I was recently required to review a thousand page PDF file. This file contained hundreds of financial summaries for specific topics. The challenge was, and the need for the review, was that just because certain numeric values were permitted by the online system, the updates the users provided might have been incorrect, incomplete or otherwise in need of some adjustments.

For instance, as it was a financial system, during the review one could check for specific business rules or conditions that the online system was not programmed to flag, such as a higher than normal accounts receivable balance as compared to total revenue, or that the gross margins didn’t make sense for that specific type of transaction.

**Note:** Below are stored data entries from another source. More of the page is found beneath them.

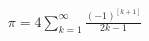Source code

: \documentclass[preview]{standalone}
\begin{document}
\begin{align*}
\pi  = 4  \sum _{k=1}^{ \infty } \frac{(-1)^[k+1]}{ 2k - 1 }
\end{align*}
\end{document}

Well, rather than print the document and mark it up with comments and calcuations, or reviewing on-screen and taking copious notes, I wondered how I could make the most of Monarch’s ability to extract data from PDF files.

A few hours later, I had one of the largest, most comprehensive models I’d built in quite some time.

Not All PDF Files are Created Equally

Unfortunately, the challenge that Monarch users often see when using PDF reared its head once more for me. On the one hand, the software used to create the PDF file itself did create a document that Monarch could read, but Monarch didn’t quite create the exact image you’d see if you opened the file with, say, Adobe Reader. It tended to shift the values somewhat within the line. All of this made the exercise of creating the templates, regularly incorporating many of the advanced field properties, some fun in and of itself.

Then I needed to use some of the “slice and dice” techniques to separate four fields that I had no choice but to initially capture as a single field, because of the way the values were shifting within the line, and because of how many occurrences of those values that I treated as a single field appeared differently throughout the report. It just wasn’t consistent at all.

Finally, after much more effort that was initially foreseen, it was time for the real work: to do something useful with all of this extracted data and save myself what would likely be an enormous undertaking.

1 or 0

If you read that heading as “true or false” instead of “one or zero”, congratulations: you know what’s coming next! :-)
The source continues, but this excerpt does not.